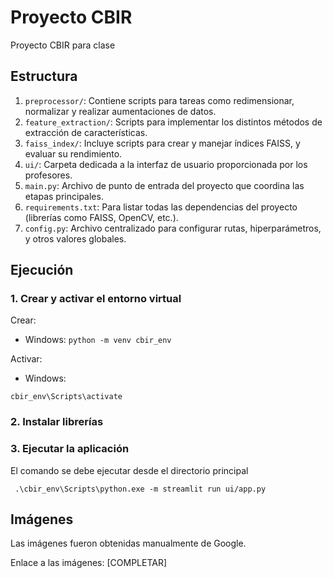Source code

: # Proyecto CBIR
Proyecto CBIR para clase

## Estructura

1. `preprocessor/`: Contiene scripts para tareas como redimensionar, normalizar y realizar aumentaciones de datos.
2. `feature_extraction/`: Scripts para implementar los distintos métodos de extracción de características.
3. `faiss_index/`: Incluye scripts para crear y manejar índices FAISS, y evaluar su rendimiento.
4. `ui/`: Carpeta dedicada a la interfaz de usuario proporcionada por los profesores.
5. `main.py`: Archivo de punto de entrada del proyecto que coordina las etapas principales.
6.  `requirements.txt`: Para listar todas las dependencias del proyecto (librerías como FAISS, OpenCV, etc.).
7. `config.py`: Archivo centralizado para configurar rutas, hiperparámetros, y otros valores globales.


## Ejecución

### 1. Crear y activar el entorno virtual

Crear:

- Windows:
 `python -m venv cbir_env`

Activar:

- Windows: 

`cbir_env\Scripts\activate`


### 2. Instalar librerías


### 3. Ejecutar la aplicación
El comando se debe ejecutar desde el directorio principal

` .\cbir_env\Scripts\python.exe -m streamlit run ui/app.py`

## Imágenes
Las imágenes fueron obtenidas manualmente de Google.

Enlace a las imágenes: [COMPLETAR]
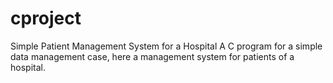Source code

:# cproject
Simple Patient Management System for a Hospital
A C program for a simple data management case, here a management system for patients of a hospital.

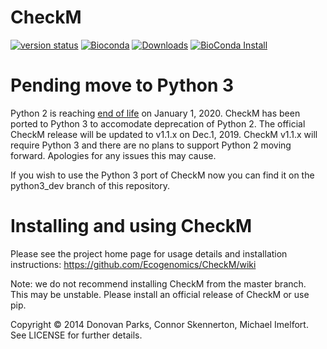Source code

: # CheckM

[![version status](https://img.shields.io/pypi/v/checkm-genome.svg)](https://pypi.python.org/pypi/checkm-genome)
[![Bioconda](https://img.shields.io/conda/vn/bioconda/checkm-genome.svg?color=green)](https://anaconda.org/bioconda/checkm-genome)
[![Downloads](https://pepy.tech/badge/checkm-genome/month)](https://pepy.tech/project/checkm-genome)
[![BioConda Install](https://img.shields.io/conda/dn/bioconda/checkm-genome.svg?style=flag&label=BioConda%20install)](https://anaconda.org/bioconda/checkm-genome)

# Pending move to Python 3

Python 2 is reaching [end of life](https://pythonclock.org/) on January 1, 2020. CheckM has been ported to Python 3 to accomodate deprecation of Python 2. The official CheckM release will be updated to v1.1.x on Dec.1, 2019. CheckM v1.1.x will require Python 3 and there are no plans to support Python 2 moving forward. Apologies for any issues this may cause.

If you wish to use the Python 3 port of CheckM now you can find it on the python3_dev branch of this repository.

# Installing and using CheckM

Please see the project home page for usage details and installation instructions:
https://github.com/Ecogenomics/CheckM/wiki

Note: we do not recommend installing CheckM from the master branch. This may be unstable. Please install an official release of CheckM or use pip.

Copyright © 2014 Donovan Parks, Connor Skennerton, Michael Imelfort. See LICENSE for further details.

______

§ PROBLEM DESCRIPTION: Extract the lines exactly, please: the first line of the listing, the line with "por los profesores.", and every line between them, but no pictures.

§ TASK ANSWER:
Source code

: # Proyecto CBIR
Proyecto CBIR para clase

## Estructura

1. `preprocessor/`: Contiene scripts para tareas como redimensionar, normalizar y realizar aumentaciones de datos.
2. `feature_extraction/`: Scripts para implementar los distintos métodos de extracción de características.
3. `faiss_index/`: Incluye scripts para crear y manejar índices FAISS, y evaluar su rendimiento.
4. `ui/`: Carpeta dedicada a la interfaz de usuario proporcionada por los profesores.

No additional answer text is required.